(Stored dataset items)

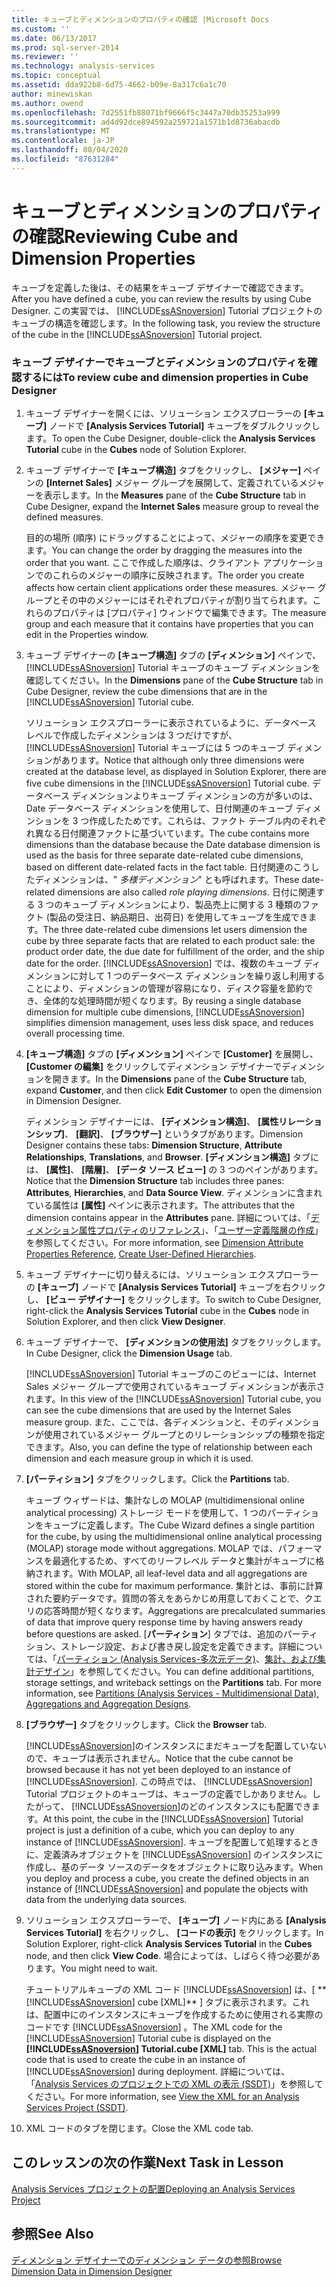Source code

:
 ```yaml
---
title: キューブとディメンションのプロパティの確認 |Microsoft Docs
ms.custom: ''
ms.date: 06/13/2017
ms.prod: sql-server-2014
ms.reviewer: ''
ms.technology: analysis-services
ms.topic: conceptual
ms.assetid: dda922b8-6d75-4662-b09e-8a317c6a1c70
author: minewiskan
ms.author: owend
ms.openlocfilehash: 7d2551fb88071bf9666f5c3447a70db35253a999
ms.sourcegitcommit: ad4d92dce894592a259721a1571b1d8736abacdb
ms.translationtype: MT
ms.contentlocale: ja-JP
ms.lasthandoff: 08/04/2020
ms.locfileid: "87631284"
---
```

# <a name="reviewing-cube-and-dimension-properties"></a><span data-ttu-id="35c1e-102">キューブとディメンションのプロパティの確認</span><span class="sxs-lookup"><span data-stu-id="35c1e-102">Reviewing Cube and Dimension Properties</span></span>
  <span data-ttu-id="35c1e-103">キューブを定義した後は、その結果をキューブ デザイナーで確認できます。</span><span class="sxs-lookup"><span data-stu-id="35c1e-103">After you have defined a cube, you can review the results by using Cube Designer.</span></span> <span data-ttu-id="35c1e-104">この実習では、 [!INCLUDE[ssASnoversion](../includes/ssasnoversion-md.md)] Tutorial プロジェクトのキューブの構造を確認します。</span><span class="sxs-lookup"><span data-stu-id="35c1e-104">In the following task, you review the structure of the cube in the [!INCLUDE[ssASnoversion](../includes/ssasnoversion-md.md)] Tutorial project.</span></span>  
  
### <a name="to-review-cube-and-dimension-properties-in-cube-designer"></a><span data-ttu-id="35c1e-105">キューブ デザイナーでキューブとディメンションのプロパティを確認するには</span><span class="sxs-lookup"><span data-stu-id="35c1e-105">To review cube and dimension properties in Cube Designer</span></span>  
  
1.  <span data-ttu-id="35c1e-106">キューブ デザイナーを開くには、ソリューション エクスプローラーの **[キューブ]** ノードで **[Analysis Services Tutorial]** キューブをダブルクリックします。</span><span class="sxs-lookup"><span data-stu-id="35c1e-106">To open the Cube Designer, double-click the **Analysis Services Tutorial** cube in the **Cubes** node of Solution Explorer.</span></span>  
  
2.  <span data-ttu-id="35c1e-107">キューブ デザイナーで **[キューブ構造]** タブをクリックし、 **[メジャー]** ペインの **[Internet Sales]** メジャー グループを展開して、定義されているメジャーを表示します。</span><span class="sxs-lookup"><span data-stu-id="35c1e-107">In the **Measures** pane of the **Cube Structure** tab in Cube Designer, expand the **Internet Sales** measure group to reveal the defined measures.</span></span>  
  
     <span data-ttu-id="35c1e-108">目的の場所 (順序) にドラッグすることによって、メジャーの順序を変更できます。</span><span class="sxs-lookup"><span data-stu-id="35c1e-108">You can change the order by dragging the measures into the order that you want.</span></span> <span data-ttu-id="35c1e-109">ここで作成した順序は、クライアント アプリケーションでのこれらのメジャーの順序に反映されます。</span><span class="sxs-lookup"><span data-stu-id="35c1e-109">The order you create affects how certain client applications order these measures.</span></span> <span data-ttu-id="35c1e-110">メジャー グループとその中のメジャーにはそれぞれプロパティが割り当てられます。これらのプロパティは [プロパティ] ウィンドウで編集できます。</span><span class="sxs-lookup"><span data-stu-id="35c1e-110">The measure group and each measure that it contains have properties that you can edit in the Properties window.</span></span>  
  
3.  <span data-ttu-id="35c1e-111">キューブ デザイナーの **[キューブ構造]** タブの **[ディメンション]** ペインで、 [!INCLUDE[ssASnoversion](../includes/ssasnoversion-md.md)] Tutorial キューブのキューブ ディメンションを確認してください。</span><span class="sxs-lookup"><span data-stu-id="35c1e-111">In the **Dimensions** pane of the **Cube Structure** tab in Cube Designer, review the cube dimensions that are in the [!INCLUDE[ssASnoversion](../includes/ssasnoversion-md.md)] Tutorial cube.</span></span>  
  
     <span data-ttu-id="35c1e-112">ソリューション エクスプローラーに表示されているように、データベース レベルで作成したディメンションは 3 つだけですが、 [!INCLUDE[ssASnoversion](../includes/ssasnoversion-md.md)] Tutorial キューブには 5 つのキューブ ディメンションがあります。</span><span class="sxs-lookup"><span data-stu-id="35c1e-112">Notice that although only three dimensions were created at the database level, as displayed in Solution Explorer, there are five cube dimensions in the [!INCLUDE[ssASnoversion](../includes/ssasnoversion-md.md)] Tutorial cube.</span></span> <span data-ttu-id="35c1e-113">データベース ディメンションよりキューブ ディメンションの方が多いのは、Date データベース ディメンションを使用して、日付関連のキューブ ディメンションを 3 つ作成したためです。これらは、ファクト テーブル内のそれぞれ異なる日付関連ファクトに基づいています。</span><span class="sxs-lookup"><span data-stu-id="35c1e-113">The cube contains more dimensions than the database because the Date database dimension is used as the basis for three separate date-related cube dimensions, based on different date-related facts in the fact table.</span></span> <span data-ttu-id="35c1e-114">日付関連のこうしたディメンションは、" *多様ディメンション*" とも呼ばれます。</span><span class="sxs-lookup"><span data-stu-id="35c1e-114">These date-related dimensions are also called *role playing dimensions*.</span></span> <span data-ttu-id="35c1e-115">日付に関連する 3 つのキューブ ディメンションにより、製品売上に関する 3 種類のファクト (製品の受注日、納品期日、出荷日) を使用してキューブを生成できます。</span><span class="sxs-lookup"><span data-stu-id="35c1e-115">The three date-related cube dimensions let users dimension the cube by three separate facts that are related to each product sale: the product order date, the due date for fulfillment of the order, and the ship date for the order.</span></span> <span data-ttu-id="35c1e-116">[!INCLUDE[ssASnoversion](../includes/ssasnoversion-md.md)] では、複数のキューブ ディメンションに対して 1 つのデータベース ディメンションを繰り返し利用することにより、ディメンションの管理が容易になり、ディスク容量を節約でき、全体的な処理時間が短くなります。</span><span class="sxs-lookup"><span data-stu-id="35c1e-116">By reusing a single database dimension for multiple cube dimensions, [!INCLUDE[ssASnoversion](../includes/ssasnoversion-md.md)] simplifies dimension management, uses less disk space, and reduces overall processing time.</span></span>  
  
4.  <span data-ttu-id="35c1e-117">**[キューブ構造]** タブの **[ディメンション]** ペインで **[Customer]** を展開し、 **[Customer の編集]** をクリックしてディメンション デザイナーでディメンションを開きます。</span><span class="sxs-lookup"><span data-stu-id="35c1e-117">In the **Dimensions** pane of the **Cube Structure** tab, expand **Customer**, and then click **Edit Customer** to open the dimension in Dimension Designer.</span></span>  
  
     <span data-ttu-id="35c1e-118">ディメンション デザイナーには、 **[ディメンション構造]**、 **[属性リレーションシップ]**、 **[翻訳]**、 **[ブラウザー]** というタブがあります。</span><span class="sxs-lookup"><span data-stu-id="35c1e-118">Dimension Designer contains these tabs: **Dimension Structure**, **Attribute Relationships**, **Translations**, and **Browser**.</span></span> <span data-ttu-id="35c1e-119">**[ディメンション構造]** タブには、 **[属性]**、 **[階層]**、 **[データ ソース ビュー]** の 3 つのペインがあります。</span><span class="sxs-lookup"><span data-stu-id="35c1e-119">Notice that the **Dimension Structure** tab includes three panes: **Attributes**, **Hierarchies**, and **Data Source View**.</span></span> <span data-ttu-id="35c1e-120">ディメンションに含まれている属性は **[属性]** ペインに表示されます。</span><span class="sxs-lookup"><span data-stu-id="35c1e-120">The attributes that the dimension contains appear in the **Attributes** pane.</span></span> <span data-ttu-id="35c1e-121">詳細については、「[ディメンション属性プロパティのリファレンス](multidimensional-models/dimension-attribute-properties-reference.md)」、「[ユーザー定義階層の作成](multidimensional-models/user-defined-hierarchies-create.md)」を参照してください。</span><span class="sxs-lookup"><span data-stu-id="35c1e-121">For more information, see [Dimension Attribute Properties Reference](multidimensional-models/dimension-attribute-properties-reference.md), [Create User-Defined Hierarchies](multidimensional-models/user-defined-hierarchies-create.md).</span></span>  
  
5.  <span data-ttu-id="35c1e-122">キューブ デザイナーに切り替えるには、ソリューション エクスプローラーの **[キューブ]** ノードで **[Analysis Services Tutorial]** キューブを右クリックし、 **[ビュー デザイナー]** をクリックします。</span><span class="sxs-lookup"><span data-stu-id="35c1e-122">To switch to Cube Designer, right-click the **Analysis Services Tutorial** cube in the **Cubes** node in Solution Explorer, and then click **View Designer**.</span></span>  
  
6.  <span data-ttu-id="35c1e-123">キューブ デザイナーで、 **[ディメンションの使用法]** タブをクリックします。</span><span class="sxs-lookup"><span data-stu-id="35c1e-123">In Cube Designer, click the **Dimension Usage** tab.</span></span>  
  
     <span data-ttu-id="35c1e-124">[!INCLUDE[ssASnoversion](../includes/ssasnoversion-md.md)] Tutorial キューブのこのビューには、Internet Sales メジャー グループで使用されているキューブ ディメンションが表示されます。</span><span class="sxs-lookup"><span data-stu-id="35c1e-124">In this view of the [!INCLUDE[ssASnoversion](../includes/ssasnoversion-md.md)] Tutorial cube, you can see the cube dimensions that are used by the Internet Sales measure group.</span></span> <span data-ttu-id="35c1e-125">また、ここでは、各ディメンションと、そのディメンションが使用されているメジャー グループとのリレーションシップの種類を指定できます。</span><span class="sxs-lookup"><span data-stu-id="35c1e-125">Also, you can define the type of relationship between each dimension and each measure group in which it is used.</span></span>  
  
7.  <span data-ttu-id="35c1e-126">**[パーティション]** タブをクリックします。</span><span class="sxs-lookup"><span data-stu-id="35c1e-126">Click the **Partitions** tab.</span></span>  
  
     <span data-ttu-id="35c1e-127">キューブ ウィザードは、集計なしの MOLAP (multidimensional online analytical processing) ストレージ モードを使用して、1 つのパーティションをキューブに定義します。</span><span class="sxs-lookup"><span data-stu-id="35c1e-127">The Cube Wizard defines a single partition for the cube, by using the multidimensional online analytical processing (MOLAP) storage mode without aggregations.</span></span> <span data-ttu-id="35c1e-128">MOLAP では、パフォーマンスを最適化するため、すべてのリーフレベル データと集計がキューブに格納されます。</span><span class="sxs-lookup"><span data-stu-id="35c1e-128">With MOLAP, all leaf-level data and all aggregations are stored within the cube for maximum performance.</span></span> <span data-ttu-id="35c1e-129">集計とは、事前に計算された要約データです。質問の答えをあらかじめ用意しておくことで、クエリの応答時間が短くなります。</span><span class="sxs-lookup"><span data-stu-id="35c1e-129">Aggregations are precalculated summaries of data that improve query response time by having answers ready before questions are asked.</span></span> <span data-ttu-id="35c1e-130">[**パーティション**] タブでは、追加のパーティション、ストレージ設定、および書き戻し設定を定義できます。詳細については、「[パーティション &#40;Analysis Services-多次元データ&#41;](multidimensional-models-olap-logical-cube-objects/partitions-analysis-services-multidimensional-data.md)、[集計、および集計デザイン](multidimensional-models-olap-logical-cube-objects/aggregations-and-aggregation-designs.md)」を参照してください。</span><span class="sxs-lookup"><span data-stu-id="35c1e-130">You can define additional partitions, storage settings, and writeback settings on the **Partitions** tab. For more information, see [Partitions &#40;Analysis Services - Multidimensional Data&#41;](multidimensional-models-olap-logical-cube-objects/partitions-analysis-services-multidimensional-data.md), [Aggregations and Aggregation Designs](multidimensional-models-olap-logical-cube-objects/aggregations-and-aggregation-designs.md).</span></span>  
  
8.  <span data-ttu-id="35c1e-131">**[ブラウザー]** タブをクリックします。</span><span class="sxs-lookup"><span data-stu-id="35c1e-131">Click the **Browser** tab.</span></span>  
  
     <span data-ttu-id="35c1e-132">[!INCLUDE[ssASnoversion](../includes/ssasnoversion-md.md)]のインスタンスにまだキューブを配置していないので、キューブは表示されません。</span><span class="sxs-lookup"><span data-stu-id="35c1e-132">Notice that the cube cannot be browsed because it has not yet been deployed to an instance of [!INCLUDE[ssASnoversion](../includes/ssasnoversion-md.md)].</span></span> <span data-ttu-id="35c1e-133">この時点では、 [!INCLUDE[ssASnoversion](../includes/ssasnoversion-md.md)] Tutorial プロジェクトのキューブは、キューブの定義でしかありません。したがって、 [!INCLUDE[ssASnoversion](../includes/ssasnoversion-md.md)]のどのインスタンスにも配置できます。</span><span class="sxs-lookup"><span data-stu-id="35c1e-133">At this point, the cube in the [!INCLUDE[ssASnoversion](../includes/ssasnoversion-md.md)] Tutorial project is just a definition of a cube, which you can deploy to any instance of [!INCLUDE[ssASnoversion](../includes/ssasnoversion-md.md)].</span></span> <span data-ttu-id="35c1e-134">キューブを配置して処理するときに、定義済みオブジェクトを [!INCLUDE[ssASnoversion](../includes/ssasnoversion-md.md)] のインスタンスに作成し、基のデータ ソースのデータをオブジェクトに取り込みます。</span><span class="sxs-lookup"><span data-stu-id="35c1e-134">When you deploy and process a cube, you create the defined objects in an instance of [!INCLUDE[ssASnoversion](../includes/ssasnoversion-md.md)] and populate the objects with data from the underlying data sources.</span></span>  
  
9. <span data-ttu-id="35c1e-135">ソリューション エクスプローラーで、 **[キューブ]** ノード内にある **[Analysis Services Tutorial]** を右クリックし、 **[コードの表示]** をクリックします。</span><span class="sxs-lookup"><span data-stu-id="35c1e-135">In Solution Explorer, right-click **Analysis Services Tutorial** in the **Cubes** node, and then click **View Code**.</span></span> <span data-ttu-id="35c1e-136">場合によっては、しばらく待つ必要があります。</span><span class="sxs-lookup"><span data-stu-id="35c1e-136">You might need to wait.</span></span>  
  
     <span data-ttu-id="35c1e-137">チュートリアルキューブの XML コード [!INCLUDE[ssASnoversion](../includes/ssasnoversion-md.md)] は、[ \*\* [!INCLUDE[ssASnoversion](../includes/ssasnoversion-md.md)] cube [XML]\*\* ] タブに表示されます。これは、配置中にのインスタンスにキューブを作成するために使用される実際のコードです [!INCLUDE[ssASnoversion](../includes/ssasnoversion-md.md)] 。</span><span class="sxs-lookup"><span data-stu-id="35c1e-137">The XML code for the [!INCLUDE[ssASnoversion](../includes/ssasnoversion-md.md)] Tutorial cube is displayed on the **[!INCLUDE[ssASnoversion](../includes/ssasnoversion-md.md)] Tutorial.cube [XML]** tab. This is the actual code that is used to create the cube in an instance of [!INCLUDE[ssASnoversion](../includes/ssasnoversion-md.md)] during deployment.</span></span> <span data-ttu-id="35c1e-138">詳細については、「[Analysis Services のプロジェクトでの XML の表示 (SSDT)](multidimensional-models/view-the-xml-for-an-analysis-services-project-ssdt.md)」を参照してください。</span><span class="sxs-lookup"><span data-stu-id="35c1e-138">For more information, see [View the XML for an Analysis Services Project &#40;SSDT&#41;](multidimensional-models/view-the-xml-for-an-analysis-services-project-ssdt.md).</span></span>  
  
10. <span data-ttu-id="35c1e-139">XML コードのタブを閉じます。</span><span class="sxs-lookup"><span data-stu-id="35c1e-139">Close the XML code tab.</span></span>  
  
## <a name="next-task-in-lesson"></a><span data-ttu-id="35c1e-140">このレッスンの次の作業</span><span class="sxs-lookup"><span data-stu-id="35c1e-140">Next Task in Lesson</span></span>  
 [<span data-ttu-id="35c1e-141">Analysis Services プロジェクトの配置</span><span class="sxs-lookup"><span data-stu-id="35c1e-141">Deploying an Analysis Services Project</span></span>](lesson-2-5-deploying-an-analysis-services-project.md)  
  
## <a name="see-also"></a><span data-ttu-id="35c1e-142">参照</span><span class="sxs-lookup"><span data-stu-id="35c1e-142">See Also</span></span>  
 [<span data-ttu-id="35c1e-143">ディメンション デザイナーでのディメンション データの参照</span><span class="sxs-lookup"><span data-stu-id="35c1e-143">Browse Dimension Data in Dimension Designer</span></span>](multidimensional-models/database-dimensions-browse-dimension-data-in-dimension-designer.md)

§ **What the task requires**: Say again, word for word, the lines beginning at the top of the data and ending with the line that has "of Solution Explorer.</span></span>". Skip the pictures.

§ **Answer for this exercise**:
Source code

:
 ```yaml
---
title: キューブとディメンションのプロパティの確認 |Microsoft Docs
ms.custom: ''
ms.date: 06/13/2017
ms.prod: sql-server-2014
ms.reviewer: ''
ms.technology: analysis-services
ms.topic: conceptual
ms.assetid: dda922b8-6d75-4662-b09e-8a317c6a1c70
author: minewiskan
ms.author: owend
ms.openlocfilehash: 7d2551fb88071bf9666f5c3447a70db35253a999
ms.sourcegitcommit: ad4d92dce894592a259721a1571b1d8736abacdb
ms.translationtype: MT
ms.contentlocale: ja-JP
ms.lasthandoff: 08/04/2020
ms.locfileid: "87631284"
---
```

# <a name="reviewing-cube-and-dimension-properties"></a><span data-ttu-id="35c1e-102">キューブとディメンションのプロパティの確認</span><span class="sxs-lookup"><span data-stu-id="35c1e-102">Reviewing Cube and Dimension Properties</span></span>
  <span data-ttu-id="35c1e-103">キューブを定義した後は、その結果をキューブ デザイナーで確認できます。</span><span class="sxs-lookup"><span data-stu-id="35c1e-103">After you have defined a cube, you can review the results by using Cube Designer.</span></span> <span data-ttu-id="35c1e-104">この実習では、 [!INCLUDE[ssASnoversion](../includes/ssasnoversion-md.md)] Tutorial プロジェクトのキューブの構造を確認します。</span><span class="sxs-lookup"><span data-stu-id="35c1e-104">In the following task, you review the structure of the cube in the [!INCLUDE[ssASnoversion](../includes/ssasnoversion-md.md)] Tutorial project.</span></span>  
  
### <a name="to-review-cube-and-dimension-properties-in-cube-designer"></a><span data-ttu-id="35c1e-105">キューブ デザイナーでキューブとディメンションのプロパティを確認するには</span><span class="sxs-lookup"><span data-stu-id="35c1e-105">To review cube and dimension properties in Cube Designer</span></span>  
  
1.  <span data-ttu-id="35c1e-106">キューブ デザイナーを開くには、ソリューション エクスプローラーの **[キューブ]** ノードで **[Analysis Services Tutorial]** キューブをダブルクリックします。</span><span class="sxs-lookup"><span data-stu-id="35c1e-106">To open the Cube Designer, double-click the **Analysis Services Tutorial** cube in the **Cubes** node of Solution Explorer.</span></span>  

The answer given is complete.